Anggota Bawaslu, Lolly Suhenty, mengatakan bahwa berdasarkan hasil uji petik dalam tahapan pencocokan dan penelitian (coklit), pihaknya menemukan 6.476.221 pemilih yang tidak memenuhi syarat/TMS (29/3/2023). Selain menemukan jutaan pemilih TMS, Bawaslu juga mencatat ada dua kategori pemilih yang perlu mendapat perhatian pemangku kepentingan pemilu, yakni pemilih penyandang disabilitas (174.454 orang) dan pemilih yang belum memiliki kartu tanda penduduk elektronik atau KTP-el tetapi memiliki kartu keluarga (832.204 orang).
Dari temuan tersebut, penataan kembali atau restrukturisasi TPS oleh KPU dalam waktu yang sangat singkat mengakibatkan adanya pemilih yang salah penempatan TPS. Hal ini juga dapat memunculkan temuan pemilih tidak dikenali dan pemilih bukan penduduk setempat. Lebih jauh, potensi munculnya pemilih ganda juga bisa terjadi akibat adanya pemilih pindah domisili yang masuk dalam daftar pemilih. Sebab, pemilih tersebut masih belum dihapus dari lokasi awal. Atas temuan-temuan itu, Bawaslu mengingatkan KPU agar penyusunan daftar pemilih sementara (DPS) dilakukan secara cermat dengan membersihkan pemilih ganda, termasuk pemilih TMS yang masih tercantum dalam daftar pemilih.

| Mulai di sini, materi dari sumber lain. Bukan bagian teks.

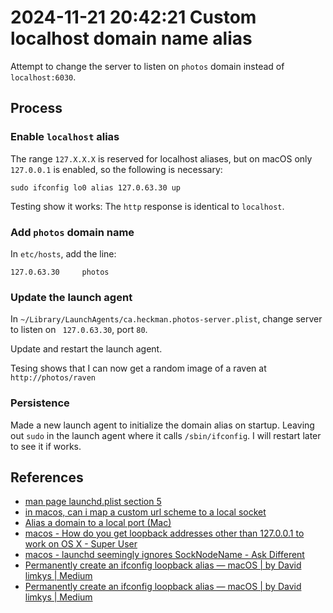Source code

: # 2024-11-21 20:42:21 Custom localhost domain name alias

Attempt to change the server to listen on `photos` domain
instead of `localhost:6030`.

## Process

### Enable `localhost` alias

The range `127.X.X.X` is reserved for localhost aliases,
but on macOS only `127.0.0.1` is enabled,
so the following is necessary:

```shell
sudo ifconfig lo0 alias 127.0.63.30 up
```

Testing show it works: The `http` response is identical to `localhost`.

### Add `photos` domain name

In `etc/hosts`, add the line:

```plain-text
127.0.63.30     photos
```

### Update the launch agent

In `~/Library/LaunchAgents/ca.heckman.photos-server.plist`,
change server to listen on ` 127.0.63.30`, port `80`.

Update and restart the launch agent.

Tesing shows that I can now get a random image of a raven
at `http://photos/raven`

### Persistence

Made a new launch agent to initialize the domain alias on startup.
Leaving out `sudo` in the launch agent
where it calls `/sbin/ifconfig`.
I will restart later to see it if works.

## References

- [man page launchd.plist section 5](https://www.manpagez.com/man/5/launchd.plist/)
- [in macos, can i map a custom url scheme to a local socket](https://www.perplexity.ai/search/in-macos-can-i-map-a-custom-ur-OpAsEielR1WUZ6EnGejTfw)
- [Alias a domain to a local port (Mac)](https://gist.github.com/exupero/3228103)
- [macos - How do you get loopback addresses other than 127.0.0.1 to work on OS X - Super User](https://superuser.com/questions/458875/how-do-you-get-loopback-addresses-other-than-127-0-0-1-to-work-on-os-x)
- [macos - launchd seemingly ignores SockNodeName - Ask Different](https://apple.stackexchange.com/questions/443497/launchd-seemingly-ignores-socknodename)
- [Permanently create an ifconfig loopback alias — macOS | by David limkys | Medium](https://medium.com/@david.limkys/permanently-create-an-ifconfig-loopback-alias-macos-b7c93a8b0db)
- [Permanently create an ifconfig loopback alias — macOS | by David limkys | Medium](https://medium.com/@david.limkys/permanently-create-an-ifconfig-loopback-alias-macos-b7c93a8b0db)
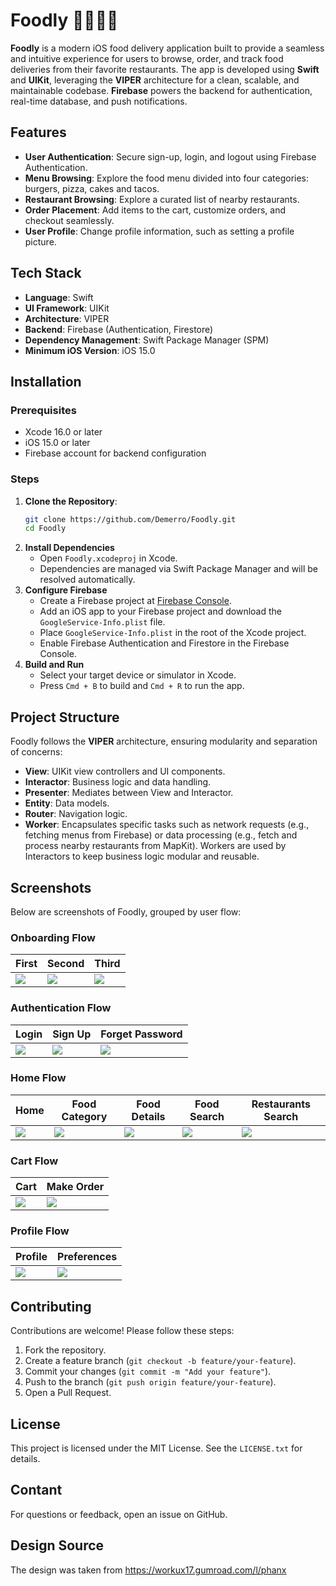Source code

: # Foodly 🍔🍕🍰🌮

**Foodly** is a modern iOS food delivery application built to provide a seamless and intuitive experience for users to browse, order, and track food deliveries from their favorite restaurants. The app is developed using **Swift** and **UIKit**, leveraging the **VIPER** architecture for a clean, scalable, and maintainable codebase. **Firebase** powers the backend for authentication, real-time database, and push notifications.

## Features

- **User Authentication**: Secure sign-up, login, and logout using Firebase Authentication.
- **Menu Browsing**: Explore the food menu divided into four categories: burgers, pizza, cakes and tacos.
- **Restaurant Browsing**: Explore a curated list of nearby restaurants.
- **Order Placement**: Add items to the cart, customize orders, and checkout seamlessly.
- **User Profile**: Change profile information, such as setting a profile picture.

## Tech Stack

- **Language**: Swift
- **UI Framework**: UIKit
- **Architecture**: VIPER
- **Backend**: Firebase (Authentication, Firestore)
- **Dependency Management**: Swift Package Manager (SPM)
- **Minimum iOS Version**: iOS 15.0

## Installation

### Prerequisites

- Xcode 16.0 or later
- iOS 15.0 or later
- Firebase account for backend configuration

### Steps

1. **Clone the Repository**:
   ```bash
   git clone https://github.com/Demerro/Foodly.git
   cd Foodly
   ```
2. **Install Dependencies**
   - Open `Foodly.xcodeproj` in Xcode.
   - Dependencies are managed via Swift Package Manager and will be resolved automatically.
3. **Configure Firebase**
   - Create a Firebase project at [Firebase Console](https://console.firebase.google.com/).
   - Add an iOS app to your Firebase project and download the `GoogleService-Info.plist` file.
   - Place `GoogleService-Info.plist` in the root of the Xcode project.
   - Enable Firebase Authentication and Firestore in the Firebase Console.
4. **Build and Run**
   - Select your target device or simulator in Xcode.
   - Press `Cmd + B` to build and `Cmd + R` to run the app.
  
## Project Structure

Foodly follows the **VIPER** architecture, ensuring modularity and separation of concerns:
  - **View**: UIKit view controllers and UI components.
  - **Interactor**: Business logic and data handling.
  - **Presenter**: Mediates between View and Interactor.
  - **Entity**: Data models.
  - **Router**: Navigation logic.
  - **Worker**: Encapsulates specific tasks such as network requests (e.g., fetching menus from Firebase) or data processing (e.g., fetch and process nearby restaurants from MapKit). Workers are used by Interactors to keep business logic modular and reusable.

## Screenshots

Below are screenshots of Foodly, grouped by user flow:

### Onboarding Flow
| First | Second | Third |
| ----- | ------ | ------ |
| <img src="images/onboarding/onboarding1.png"> | <img src="images/onboarding/onboarding2.png"> | <img src="images/onboarding/onboarding3.png"> |

### Authentication Flow
| Login | Sign Up | Forget Password |
| ----- | ------- | --------------- |
| <img src="images/authentication/login.png"> | <img src="images/authentication/signUp.png"> | <img src="images/authentication/forgetPassword.png"> |

### Home Flow
| Home | Food Category | Food Details | Food Search | Restaurants Search |
| ---- | ------------- | ------------ | ----------- | ------------------ |
| <img src="images/home/home.png"> | <img src="images/home/foodCategory.png"> | <img src="images/home/foodDetails.png"> | <img src="images/home/foodSearch.png"> | <img src="images/home/restaurantsSearch.png"> |

### Cart Flow
| Cart | Make Order |
| ---- | ---------- | 
| <img src="images/cart/cart.png"> | <img src="images/cart/makeOrder.png"> |

### Profile Flow
| Profile | Preferences |
| ------- | ----------- | 
| <img src="images/profile/profile.png"> | <img src="images/profile/preferences.png"> |

## Contributing

Contributions are welcome! Please follow these steps:

1. Fork the repository.
2. Create a feature branch (`git checkout -b feature/your-feature`).
3. Commit your changes (`git commit -m "Add your feature"`).
4. Push to the branch (`git push origin feature/your-feature`).
5. Open a Pull Request.

## License

This project is licensed under the MIT License. See the `LICENSE.txt` for details.

## Contant

For questions or feedback, open an issue on GitHub.

## Design Source

The design was taken from https://workux17.gumroad.com/l/phanx
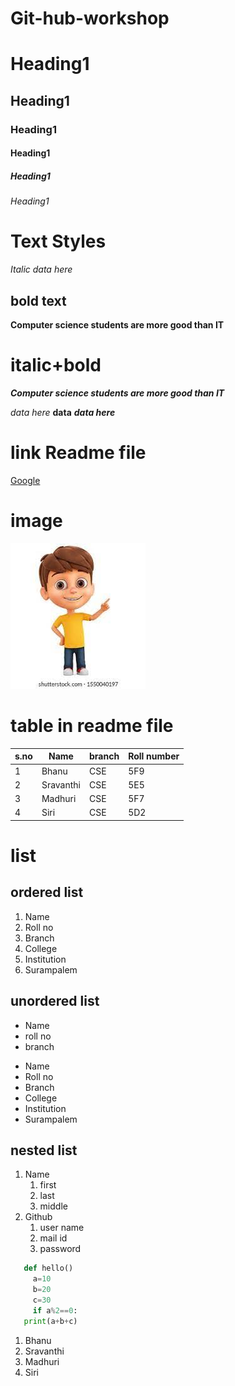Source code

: # Git-hub-workshop
# Heading1
## Heading1
### Heading1
#### Heading1
##### Heading1
###### Heading1
# Text Styles
*Italic data here*
## bold text
**Computer science students are more good than IT**
# italic+bold
***Computer science students are more good than IT***

*data here*
**data**
***data here***
# link Readme file

[Google](https://www.google.co.in/)

# image

![micky](bhanu.jpg)

# table in readme file

|s.no|Name|branch|Roll number|
|----|----|------|-----------|
|1|Bhanu|CSE|5F9|
|2|Sravanthi|CSE|5E5|
|3|Madhuri|CSE|5F7|
|4|Siri|CSE|5D2|

# list
## ordered list
1. Name
2. Roll no
3. Branch
4. College
5. Institution
6. Surampalem
## unordered list
- Name
- roll no
- branch
 * Name
 * Roll no
 * Branch
 * College
 * Institution
 * Surampalem

## nested list
1. Name
   1. first
   2. last
   3. middle
2. Github
   1. user name
   2. mail id
   3. password
 
 ```python
    def hello()
      a=10
      b=20
      c=30
      if a%2==0:
    print(a+b+c)
 ```
1. Bhanu
2. Sravanthi
3. Madhuri
4. Siri

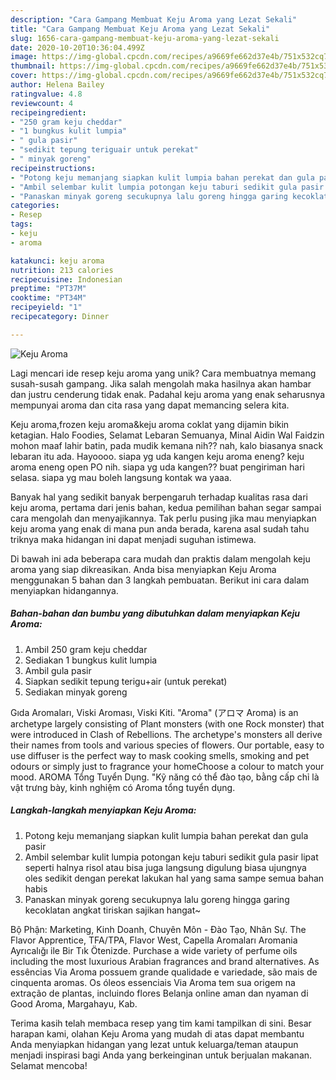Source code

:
 ```yaml
---
description: "Cara Gampang Membuat Keju Aroma yang Lezat Sekali"
title: "Cara Gampang Membuat Keju Aroma yang Lezat Sekali"
slug: 1656-cara-gampang-membuat-keju-aroma-yang-lezat-sekali
date: 2020-10-20T10:36:04.499Z
image: https://img-global.cpcdn.com/recipes/a9669fe662d37e4b/751x532cq70/keju-aroma-foto-resep-utama.jpg
thumbnail: https://img-global.cpcdn.com/recipes/a9669fe662d37e4b/751x532cq70/keju-aroma-foto-resep-utama.jpg
cover: https://img-global.cpcdn.com/recipes/a9669fe662d37e4b/751x532cq70/keju-aroma-foto-resep-utama.jpg
author: Helena Bailey
ratingvalue: 4.8
reviewcount: 4
recipeingredient:
- "250 gram keju cheddar"
- "1 bungkus kulit lumpia"
- " gula pasir"
- "sedikit tepung teriguair untuk perekat"
- " minyak goreng"
recipeinstructions:
- "Potong keju memanjang siapkan kulit lumpia bahan perekat dan gula pasir"
- "Ambil selembar kulit lumpia potongan keju taburi sedikit gula pasir lipat seperti halnya risol atau bisa juga langsung digulung biasa ujungnya oles sedikit dengan perekat lakukan hal yang sama sampe semua bahan habis"
- "Panaskan minyak goreng secukupnya lalu goreng hingga garing kecoklatan angkat tiriskan sajikan hangat~"
categories:
- Resep
tags:
- keju
- aroma

katakunci: keju aroma 
nutrition: 213 calories
recipecuisine: Indonesian
preptime: "PT37M"
cooktime: "PT34M"
recipeyield: "1"
recipecategory: Dinner

---
```



![Keju Aroma](https://img-global.cpcdn.com/recipes/a9669fe662d37e4b/751x532cq70/keju-aroma-foto-resep-utama.jpg)

Lagi mencari ide resep keju aroma yang unik? Cara membuatnya memang susah-susah gampang. Jika salah mengolah maka hasilnya akan hambar dan justru cenderung tidak enak. Padahal keju aroma yang enak seharusnya mempunyai aroma dan cita rasa yang dapat memancing selera kita.

Keju aroma,frozen keju aroma&amp;keju aroma coklat yang dijamin bikin ketagian. Halo Foodies, Selamat Lebaran Semuanya, Minal Aidin Wal Faidzin mohon maaf lahir batin, pada mudik kemana nih?? nah, kalo biasanya snack lebaran itu ada. Hayoooo. siapa yg uda kangen keju aroma eneng? keju aroma eneng open PO nih. siapa yg uda kangen?? buat pengiriman hari selasa. siapa yg mau boleh langsung kontak wa yaaa.

Banyak hal yang sedikit banyak berpengaruh terhadap kualitas rasa dari keju aroma, pertama dari jenis bahan, kedua pemilihan bahan segar sampai cara mengolah dan menyajikannya. Tak perlu pusing jika mau menyiapkan keju aroma yang enak di mana pun anda berada, karena asal sudah tahu triknya maka hidangan ini dapat menjadi suguhan istimewa.


Di bawah ini ada beberapa cara mudah dan praktis dalam mengolah keju aroma yang siap dikreasikan. Anda bisa menyiapkan Keju Aroma menggunakan 5 bahan dan 3 langkah pembuatan. Berikut ini cara dalam menyiapkan hidangannya.

<!--inarticleads1-->

##### Bahan-bahan dan bumbu yang dibutuhkan dalam menyiapkan Keju Aroma:

1. Ambil 250 gram keju cheddar
1. Sediakan 1 bungkus kulit lumpia
1. Ambil  gula pasir
1. Siapkan sedikit tepung terigu+air (untuk perekat)
1. Sediakan  minyak goreng


Gıda Aromaları, Viski Aroması, Viski Kiti. &#34;Aroma&#34; (アロマ Aroma) is an archetype largely consisting of Plant monsters (with one Rock monster) that were introduced in Clash of Rebellions. The archetype&#39;s monsters all derive their names from tools and various species of flowers. Our portable, easy to use diffuser is the perfect way to mask cooking smells, smoking and pet odours or simply just to fragrance your homeChoose a colour to match your mood. AROMA Tổng Tuyển Dụng. &#34;Kỹ năng có thể đào tạo, bằng cấp chỉ là vật trưng bày, kinh nghiệm có Aroma tổng tuyển dụng. 

<!--inarticleads2-->

##### Langkah-langkah menyiapkan Keju Aroma:

1. Potong keju memanjang siapkan kulit lumpia bahan perekat dan gula pasir
1. Ambil selembar kulit lumpia potongan keju taburi sedikit gula pasir lipat seperti halnya risol atau bisa juga langsung digulung biasa ujungnya oles sedikit dengan perekat lakukan hal yang sama sampe semua bahan habis
1. Panaskan minyak goreng secukupnya lalu goreng hingga garing kecoklatan angkat tiriskan sajikan hangat~


Bộ Phận: Marketing, Kinh Doanh, Chuyên Môn - Đào Tạo, Nhân Sự. The Flavor Apprentice, TFA/TPA, Flavor West, Capella Aromaları Aromania Ayrıcalığı ile Bir Tık Ötenizde. Purchase a wide variety of perfume oils including the most luxurious Arabian fragrances and brand alternatives. As essências Via Aroma possuem grande qualidade e variedade, são mais de cinquenta aromas. Os óleos essenciais Via Aroma tem sua origem na extração de plantas, incluindo flores Belanja online aman dan nyaman di Good Aroma, Margahayu, Kab. 

Terima kasih telah membaca resep yang tim kami tampilkan di sini. Besar harapan kami, olahan Keju Aroma yang mudah di atas dapat membantu Anda menyiapkan hidangan yang lezat untuk keluarga/teman ataupun menjadi inspirasi bagi Anda yang berkeinginan untuk berjualan makanan. Selamat mencoba!
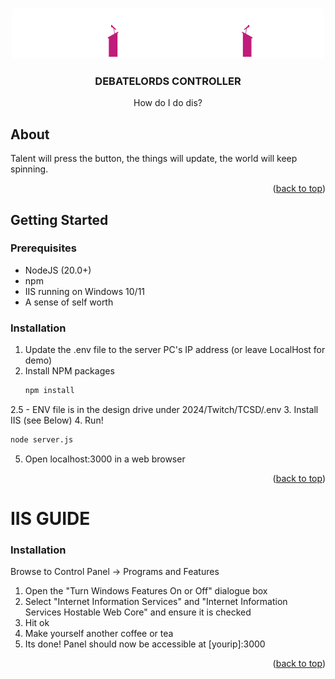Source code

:  <a id="readme-top"></a>

<!-- PROJECT LOGO -->
<br />
<div align="center">
  <a href="https://github.com/jaymepena/debatelords">
    <img src="public/images/debatelords-logo.svg" alt="Logo" width="500" height="80">
  </a>

<h3 align="center">DEBATELORDS CONTROLLER</h3>

  <p align="center">
    How do I do dis?
  </p>
</div>


<!-- ABOUT THE PROJECT -->
## About

Talent will press the button, the things will update, the world will keep spinning.

<p align="right">(<a href="#readme-top">back to top</a>)</p>

<!-- GETTING STARTED -->
## Getting Started

### Prerequisites

- NodeJS (20.0+)
- npm
- IIS running on Windows 10/11
- A sense of self worth

### Installation

1. Update the .env file to the server PC's IP address (or leave LocalHost for demo)
2. Install NPM packages
   ```sh
   npm install
   ```
2.5 - ENV file is in the design drive under 2024/Twitch/TCSD/.env
3. Install IIS (see Below)
4. Run!
   ```sh
   node server.js
   ```
5. Open <a>localhost:3000</a> in a web browser

<p align="right">(<a href="#readme-top">back to top</a>)</p>

<!-- IIS GUIDE -->
# IIS GUIDE 
### Installation

Browse to Control Panel -> Programs and Features

1. Open the "Turn Windows Features On or Off" dialogue box
2. Select "Internet Information Services" and "Internet Information Services Hostable Web Core" and ensure it is checked
3. Hit ok
4. Make yourself another coffee or tea
5. Its done! Panel should now be accessible at [yourip]:3000

<p align="right">(<a href="#readme-top">back to top</a>)</p>
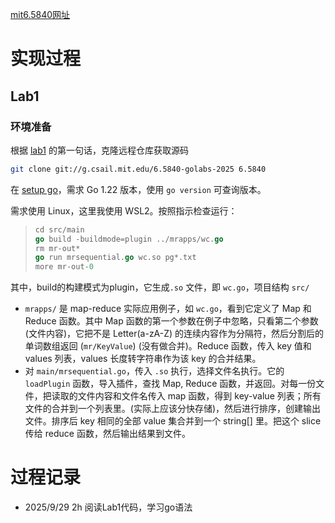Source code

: [mit6.5840网址](http://nil.csail.mit.edu/6.5840/2025/)

# 实现过程

## Lab1

### 环境准备

根据 [lab1](http://nil.csail.mit.edu/6.5840/2025/labs/lab-mr.html) 的第一句话，克隆远程仓库获取源码

```sh
git clone git://g.csail.mit.edu/6.5840-golabs-2025 6.5840
```

在 [setup go](http://nil.csail.mit.edu/6.5840/2025/labs/go.html)，需求 Go 1.22 版本，使用 `go version` 可查询版本。

需求使用 Linux，这里我使用 WSL2。按照指示检查运行：

> ```go
> cd src/main
> go build -buildmode=plugin ../mrapps/wc.go
> rm mr-out*
> go run mrsequential.go wc.so pg*.txt
> more mr-out-0
> ```

其中，build的构建模式为plugin，它生成`.so` 文件，即 `wc.go`，项目结构 `src/`

- `mrapps/` 是 map-reduce 实际应用例子，如 `wc.go`，看到它定义了 Map 和 Reduce 函数。其中 Map 函数的第一个参数在例子中忽略，只看第二个参数(文件内容)，它把不是 Letter(a-zA-Z) 的连续内容作为分隔符，然后分割后的单词数组返回 (`mr/KeyValue`) (没有做合并)。Reduce 函数，传入 key 值和 values 列表，values 长度转字符串作为该 key 的合并结果。
- 对 `main/mrsequential.go`，传入 `.so` 执行，选择文件名执行。它的 `loadPlugin` 函数，导入插件，查找 Map, Reduce 函数，并返回。对每一份文件，把读取的文件内容和文件名传入 map 函数，得到 key-value 列表；所有文件的合并到一个列表里。(实际上应该分快存储)，然后进行排序，创建输出文件。排序后 key 相同的全部 value 集合并到一个 string[] 里。把这个 slice 传给 reduce 函数，然后输出结果到文件。

# 过程记录

- 2025/9/29 2h 阅读Lab1代码，学习go语法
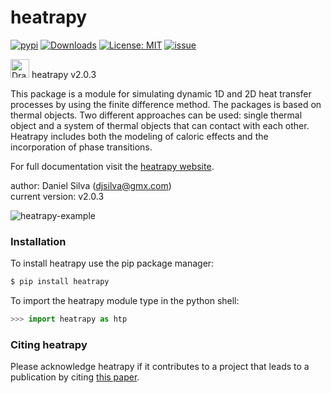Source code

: # heatrapy

[![pypi](https://badge.fury.io/py/heatrapy.svg)](https://badge.fury.io/py/heatrapy)
[![Downloads](https://pepy.tech/badge/heatrapy)](https://pepy.tech/project/heatrapy)
[![License: MIT](https://img.shields.io/badge/License-MIT-blue.svg)](https://github.com/djsilva99/heatrapy/blob/master/LICENSE)
[![issue](https://img.shields.io/badge/issue_tracking-github-blue.svg)](https://github.com/djsilva99/heatrapy/issues)

<img src="https://github.com/danieljosesilva/heatrapy/blob/master/img/heatrapy.png" alt="Drawing" height="30"/> heatrapy v2.0.3

This package is a module for simulating dynamic 1D and 2D heat transfer processes by using the finite difference method. The packages is based on thermal objects. Two different approaches can be used: single thermal object and a system of thermal objects that can contact with each other. Heatrapy includes both the modeling of caloric effects and the incorporation of phase transitions.

For full documentation visit the <a href='https://djsilva99.github.io/heatrapy'>heatrapy website</a>.

author: Daniel Silva (djsilva@gmx.com) <br> current version: v2.0.3

![heatrapy-example](https://github.com/djsilva99/heatrapy/blob/master/img/example.gif)


### Installation

To install heatrapy use the pip package manager:

```bash
$ pip install heatrapy
```

To import the heatrapy module type in the python shell:

```python
>>> import heatrapy as htp
```


### Citing heatrapy

Please acknowledge heatrapy if it contributes to a project that leads to a publication by citing <a href='https://www.sciencedirect.com/science/article/pii/S2352711018301298'>this paper</a>.
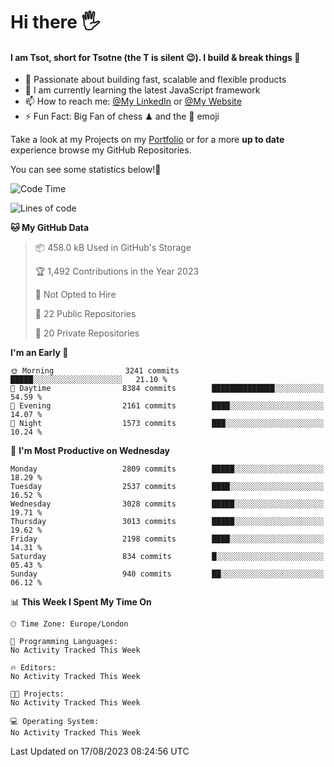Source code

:# Hi there :raised_hand_with_fingers_splayed:
#### I am Tsot, short for Tsotne (the T is silent :wink:). I build & break things :space_invader:
- :telescope: Passionate about building fast, scalable and flexible products
- :seedling: I am currently learning the latest JavaScript framework 
- :mailbox: How to reach me: [@My LinkedIn](https://www.linkedin.com/in/tsotne-gvadzabia/) or [@My Website](https://tsotne.co.uk/contact)
- :zap: Fun Fact: Big Fan of chess ♟ and the 👾 emoji

Take a look at my Projects on my [Portfolio](https://tsotne.co.uk/) or for a more **up to date** experience browse my GitHub Repositories.

You can see some statistics below!:space_invader:
<!--START_SECTION:waka-->
![Code Time](http://img.shields.io/badge/Code%20Time-761%20hrs%202%20mins-blue)

![Lines of code](https://img.shields.io/badge/From%20Hello%20World%20I%27ve%20Written-7.0%20million%20lines%20of%20code-blue)

**🐱 My GitHub Data** 

> 📦 458.0 kB Used in GitHub's Storage 
 > 
> 🏆 1,492 Contributions in the Year 2023
 > 
> 🚫 Not Opted to Hire
 > 
> 📜 22 Public Repositories 
 > 
> 🔑 20 Private Repositories 
 > 
**I'm an Early 🐤** 

```text
🌞 Morning                3241 commits        █████░░░░░░░░░░░░░░░░░░░░   21.10 % 
🌆 Daytime                8384 commits        ██████████████░░░░░░░░░░░   54.59 % 
🌃 Evening                2161 commits        ████░░░░░░░░░░░░░░░░░░░░░   14.07 % 
🌙 Night                  1573 commits        ███░░░░░░░░░░░░░░░░░░░░░░   10.24 % 
```
📅 **I'm Most Productive on Wednesday** 

```text
Monday                   2809 commits        █████░░░░░░░░░░░░░░░░░░░░   18.29 % 
Tuesday                  2537 commits        ████░░░░░░░░░░░░░░░░░░░░░   16.52 % 
Wednesday                3028 commits        █████░░░░░░░░░░░░░░░░░░░░   19.71 % 
Thursday                 3013 commits        █████░░░░░░░░░░░░░░░░░░░░   19.62 % 
Friday                   2198 commits        ████░░░░░░░░░░░░░░░░░░░░░   14.31 % 
Saturday                 834 commits         █░░░░░░░░░░░░░░░░░░░░░░░░   05.43 % 
Sunday                   940 commits         ██░░░░░░░░░░░░░░░░░░░░░░░   06.12 % 
```


📊 **This Week I Spent My Time On** 

```text
🕑︎ Time Zone: Europe/London

💬 Programming Languages: 
No Activity Tracked This Week

🔥 Editors: 
No Activity Tracked This Week

🐱‍💻 Projects: 
No Activity Tracked This Week

💻 Operating System: 
No Activity Tracked This Week
```


 Last Updated on 17/08/2023 08:24:56 UTC
<!--END_SECTION:waka-->
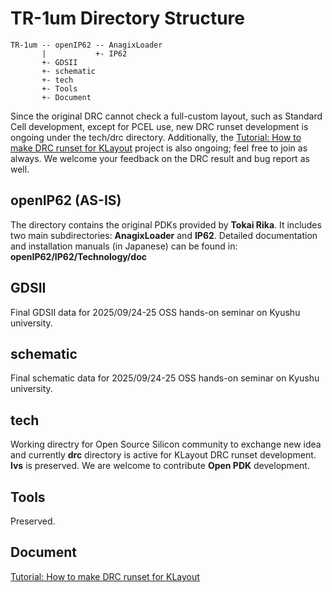 # TR-1um Directory Structure 
```
TR-1um -- openIP62 -- AnagixLoader
       |           +- IP62
       +- GDSII
       +- schematic
       +- tech
       +- Tools
       +- Document
```

Since the original DRC cannot check a full-custom layout, such as Standard Cell development, except for PCEL use, new DRC runset development is ongoing under the tech/drc directory. Additionally, the [Tutorial: How to make DRC runset for KLayout](Document/Tutorial_DRC.md) project is also ongoing; feel free to join as always. We welcome your feedback on the DRC result and bug report as well.

## openIP62 (AS-IS)
The directory contains the original PDKs provided by **Tokai Rika**. It includes two main subdirectories: **AnagixLoader** and **IP62**. Detailed documentation and installation manuals (in Japanese) can be found in: **openIP62/IP62/Technology/doc**

## GDSII
Final GDSII data for 2025/09/24-25 OSS hands-on seminar on Kyushu university.

## schematic
Final schematic data for 2025/09/24-25 OSS hands-on seminar on Kyushu university.

## tech
Working directry for Open Source Silicon community to exchange new idea and currently **drc** directory is active for KLayout DRC runset development. **lvs** is preserved. We are welcome to contribute **Open PDK** development.

## Tools
Preserved.

## Document

[Tutorial: How to make DRC runset for KLayout](Document/Tutorial_DRC.md)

Dirjen Dukcapil Kemendagri, Teguh Setyabudi, mengatakan pihaknya terus mengakselerasi perekaman KTP-el. Koordinasi dengan pemerintah daerah dilakukan agar upaya jemput bola dengan membuka layanan perekaman KTP-el. Manajer Pemantauan Jaringan Pendidikan Pemilih untuk Rakyat (JPPR) Aji Pangestu mengatakan, masalah akurasi data pemilih seharusnya mulai dirunut sejak penyandingan data Daftar Penduduk Potensial Pemilih Pemilihan (DP4) dengan daftar pemilih berkelanjutan KPU yang berasal dari daftar pemilih tetap di pemilu sebelumnya yang menjadi acuan coklit. Jika data tersebut mutakhir, semestinya data pemilih bisa akurat.